## ACTIVITY:
Print each record that follows exactly, leaving the pictures behind.

▬▬▬

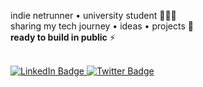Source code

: indie netrunner • university student 🧑🏻‍💻<br>
sharing my tech journey • ideas • projects 🔮<br>
<b>ready to build in public</b> ⚡<br><br>

<div id="badges">
  <a href="https://www.linkedin.com/in/simone-salerno/" target="_blank">
    <img src="https://img.shields.io/badge/LinkedIn-blue?style=for-the-badge&logo=linkedin&logoColor=white" alt="LinkedIn Badge"/>
  </a>
  <a href="https://twitter.com/doppiaesse404" target="_blank">
    <img src="https://img.shields.io/badge/Twitter-blue?style=for-the-badge&logo=twitter&logoColor=white" alt="Twitter Badge"/>
  </a>
</div>

<img src="https://komarev.com/ghpvc/?username=doppiaesse&style=flat-square&color=blue" alt=""/>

▬▬▬

## EXERCISE SOLUTION:
Source code

: indie netrunner • university student 🧑🏻‍💻<br>
sharing my tech journey • ideas • projects 🔮<br>
<b>ready to build in public</b> ⚡<br><br>

<div id="badges">
  <a href="https://www.linkedin.com/in/simone-salerno/" target="_blank">
    <img src="https://img.shields.io/badge/LinkedIn-blue?style=for-the-badge&logo=linkedin&logoColor=white" alt="LinkedIn Badge"/>
  </a>
  <a href="https://twitter.com/doppiaesse404" target="_blank">
    <img src="https://img.shields.io/badge/Twitter-blue?style=for-the-badge&logo=twitter&logoColor=white" alt="Twitter Badge"/>
  </a>
</div>

<img src="https://komarev.com/ghpvc/?username=doppiaesse&style=flat-square&color=blue" alt=""/>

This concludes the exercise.